Guile has adjustable stacks and one thing that struck me when implementing generators in python on guile with the help of delimited continuations are that the overhead is pretty high as one need to tear down store, reload and tear up the stack for it. If you apply the continuation only once this should not needed if we allow the stack to be a list of stacks with clear interfaces between them, where we hock in a new "thread". This means that when starting a continuation we create an interface on the stack and then grow the stack from there just as before. When we leave the stack but want to store it to reload it later we do not copy any stack at all but just unwind the stack object. This process works excellently for python's generators as those are just of this "one shot" kind. To use these we need to change guile quite a lot and I have done a small effort to at least get to the level where I can demo it's usefulness and as a result I sped up generator iteration by a factor of 7X for a small trivial iterator. This means that if the stack is larger we would expect even greater speed up. Another application is fibers and increase the speed for that project. Fibers also make use of one shot continuations and I expect a similar speed increase there if the actual reinstating uninstating is the bottle neck. Finally prolog program compilation can be greatly simplified and also most likely a speed increase is quite possible. To really get this into guile means more work than just copy my approach. There are multiple possibilities to implement one shot continuations and it is not trivial. Look at this offer as a way to argue that one of the best spent time to improve guile is to implement one shot continuations (in some way). Anyhow the code is private atm as I do not want to put up a whole clone of the guile project on gitlab and would prefer to work in a wip branch of guile proper if possible in order to share.
Work left is to make these one shot continuations work well with ordinary (delimited) continuations.

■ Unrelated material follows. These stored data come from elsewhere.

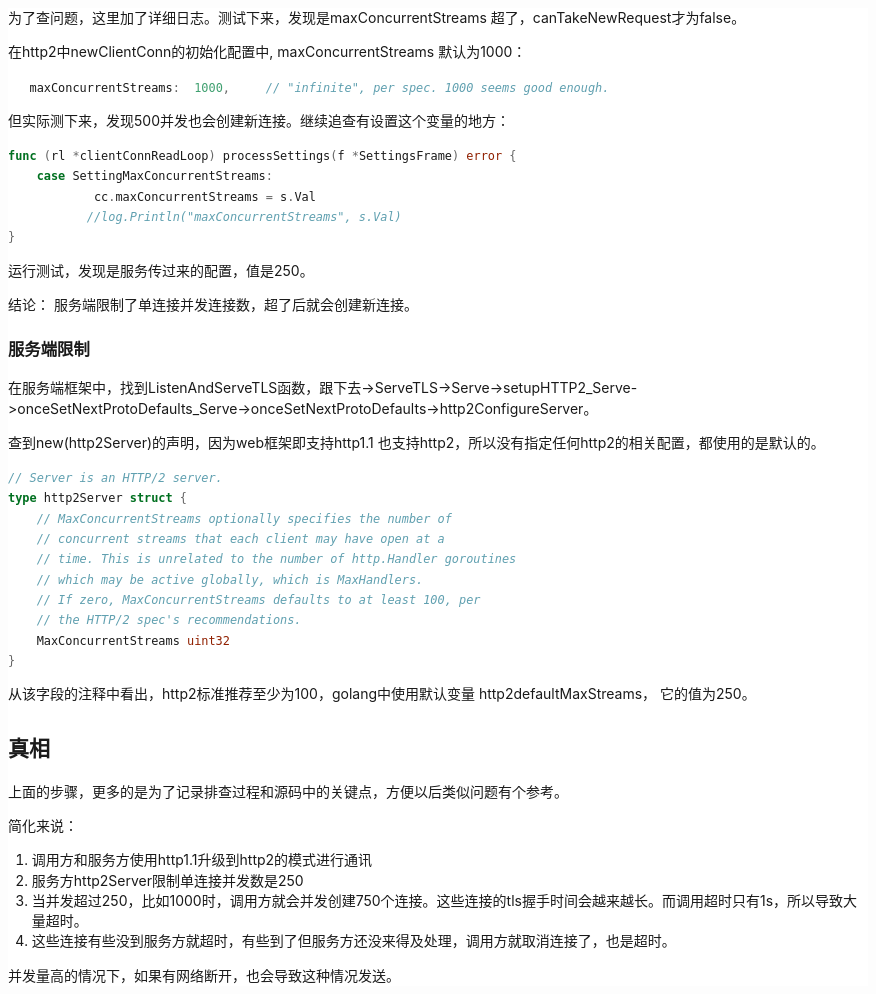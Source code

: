 为了查问题，这里加了详细日志。测试下来，发现是maxConcurrentStreams 超了，canTakeNewRequest才为false。

在http2中newClientConn的初始化配置中, maxConcurrentStreams 默认为1000：

```go
   maxConcurrentStreams:  1000,     // "infinite", per spec. 1000 seems good enough.
```

但实际测下来，发现500并发也会创建新连接。继续追查有设置这个变量的地方：

```go
func (rl *clientConnReadLoop) processSettings(f *SettingsFrame) error {
    case SettingMaxConcurrentStreams:
            cc.maxConcurrentStreams = s.Val
           //log.Println("maxConcurrentStreams", s.Val)
}

```

运行测试，发现是服务传过来的配置，值是250。

结论： 服务端限制了单连接并发连接数，超了后就会创建新连接。

### 服务端限制

在服务端框架中，找到ListenAndServeTLS函数，跟下去->ServeTLS->Serve->setupHTTP2_Serve->onceSetNextProtoDefaults_Serve->onceSetNextProtoDefaults->http2ConfigureServer。

查到new(http2Server)的声明，因为web框架即支持http1.1 也支持http2，所以没有指定任何http2的相关配置，都使用的是默认的。

```go
// Server is an HTTP/2 server.
type http2Server struct {
    // MaxConcurrentStreams optionally specifies the number of
    // concurrent streams that each client may have open at a
    // time. This is unrelated to the number of http.Handler goroutines
    // which may be active globally, which is MaxHandlers.
    // If zero, MaxConcurrentStreams defaults to at least 100, per
    // the HTTP/2 spec's recommendations.
    MaxConcurrentStreams uint32
}   
```

从该字段的注释中看出，http2标准推荐至少为100，golang中使用默认变量 http2defaultMaxStreams， 它的值为250。

## 真相

上面的步骤，更多的是为了记录排查过程和源码中的关键点，方便以后类似问题有个参考。

简化来说：

1. 调用方和服务方使用http1.1升级到http2的模式进行通讯
2. 服务方http2Server限制单连接并发数是250
3. 当并发超过250，比如1000时，调用方就会并发创建750个连接。这些连接的tls握手时间会越来越长。而调用超时只有1s，所以导致大量超时。
4. 这些连接有些没到服务方就超时，有些到了但服务方还没来得及处理，调用方就取消连接了，也是超时。

并发量高的情况下，如果有网络断开，也会导致这种情况发送。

Anyhow here is the high level interface,
;; Make a generator out of a function (define (f yield) code ...) ;; the initiation of the new stack is done when the returned thunk ;; is called and then the iterator can start (define (make-generator f) (lambda () ;; make the passable stack (one shot continuation) that will be ;; link on the current stack (let ((x (mk-pause-stack))) ;; start is will return differently ;; much like UNIX forks (let ((k (start x))) (if (eq? k (i-child)) ;; We are in the child process (begin ;; we just return from here as the initiation is just to set ;; up the new stack and wait for the iteration to start (pause) ;; kludge to be able to unwind the stack without ;; bugging crashes in case off an error (dynamic-wind (lambda () (values)) (lambda () ;; call the iteration function (f x) (return x 'finished)) (lambda () (leave x)))) x)))))
And a simple example to use this generator framework (I am now are testing this out in python-on-guiles generators)
(define G (make-generator (lambda (I) (let lp ((i 0)) (when (< i 100000000) (return I i) (lp (+ i 1))))))) (define (test) (let ((I (G))) (let lp ((s 0)) (let ((ret (next I))) (if (eq? ret 'finished) s (lp (+ s ret))))))) time (test) $1 = 4999999950000000 ;; 1.590144s real time, 1.589888s run time. 0.000000s spent in GC.
We see that we can do 75M iterations per seconds around 2.5X-3X slower than the fastest way to run this loop in guile which is pretty fast (faster than CPython's generators) Expect that using delimited continuations you would end up around 7X slower.
I plan to see if these can by used in my guile-log projectand if it will speed up both execution and compilation.